The next federal budget must make child care a priority, Morna Ballantyne told Parliament’s Standing Committee on Finance at its pre-budget consultations, Feb 6.
While noting the Liberal government’s election promise to develop a pan-Canadian child care program, CCNow’s executive director urged the government to move to action with the following measures:
- An additional $1billion per year on child care for the next ten years. This extra funding is needed to reach international benchmarks on access to and quality of child care.
- Negotiate bilateral funding agreements with the provinces and territories to improve the quality of child care by raising wages and improving working conditions, increase access to child care by increasing the number of available spaces for all age groups and provide direct operating funding to child care services to make child care affordable
- Legislation to enshrine Canada’s commitment to child care in a similar fashion to the Canada Health Act.
- Fund a federal child care secretariat to lead the government’s child care work as promised during the last federal election
- Continue to fund and support the Indigenous Early Learning and Child Care Framework to ensure that all indigenous children have access to high quality, culturally relevant child care.
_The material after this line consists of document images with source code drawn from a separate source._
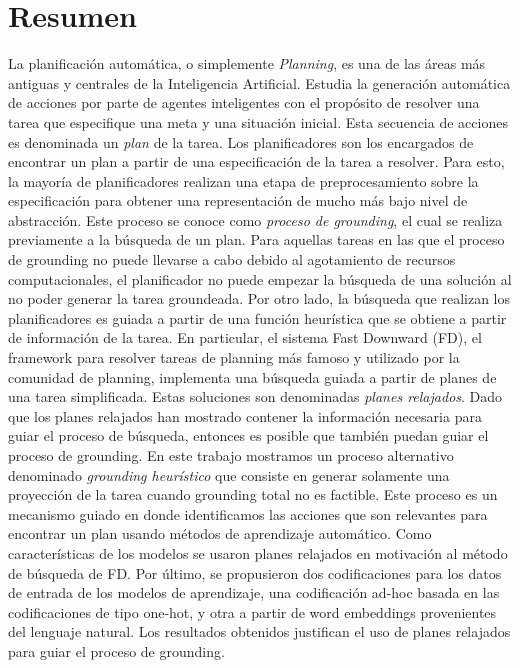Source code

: \chapter*{Resumen}

La planificación automática, o simplemente \emph{Planning}, es una de las áreas
más antiguas y centrales de la Inteligencia Artificial. Estudia la generación
automática de acciones por parte de agentes inteligentes con el propósito de
resolver una tarea que especifique una meta y una situación inicial. Esta
secuencia de acciones es denominada un \emph{plan} de la tarea. Los
planificadores son los encargados de encontrar un plan a partir de una
especificación de la tarea a resolver. Para esto, la mayoría de planificadores
realizan una etapa de preprocesamiento sobre la especificación para obtener una
representación de mucho más bajo nivel de abstracción. Este proceso se conoce
como \emph{proceso de grounding}, el cual se realiza previamente a la búsqueda
de un plan. Para aquellas tareas en las que el proceso de grounding no puede
llevarse a cabo debido al agotamiento de recursos computacionales, el planificador no
puede empezar la búsqueda de una solución al no poder generar la tarea
groundeada. Por otro lado, la búsqueda que realizan los planificadores es guiada
a partir de una función heurística que se obtiene a partir de información de la
tarea. En particular, el sistema Fast Downward (FD), el framework para resolver
tareas de planning más famoso y utilizado por la comunidad de planning,
implementa una búsqueda guiada a partir de planes de una tarea simplificada.
Estas soluciones son denominadas \emph{planes relajados}. Dado que los planes
relajados han mostrado contener la información necesaria para guiar el proceso
de búsqueda, entonces es posible que también puedan guiar el proceso de
grounding. En este trabajo mostramos un proceso alternativo denominado
\emph{grounding heurístico} que consiste en generar solamente una proyección de
la tarea cuando grounding total no es factible. Este proceso es un mecanismo
guiado en donde identificamos las acciones que son relevantes para encontrar un
plan usando métodos de aprendizaje automático. Como características de los
modelos se usaron planes relajados en motivación al método de búsqueda de
FD. Por último, se propusieron dos codificaciones para los datos de entrada de
los modelos de aprendizaje, una codificación ad-hoc basada en las codificaciones
de tipo one-hot, y otra a partir de word embeddings provenientes del lenguaje
natural. Los resultados obtenidos justifican el uso de planes relajados para
guiar el proceso de grounding.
Ballantyne told the committee that the 2017 federal budget’s commitment to early learning and child care, and the multilateral agreement on child care were encouraging, but more is required to make real progress.
Also, Ballantyne said it would not be enough to provide additional funding for only school-age child care, as set out in the Prime Minister’s ministerial mandate letters, because the gap between the supply and demand for infant, toddler and pre-school child care is greatest, and parent fees for those age groups are the least affordable.
The federal budget is expected in mid-March.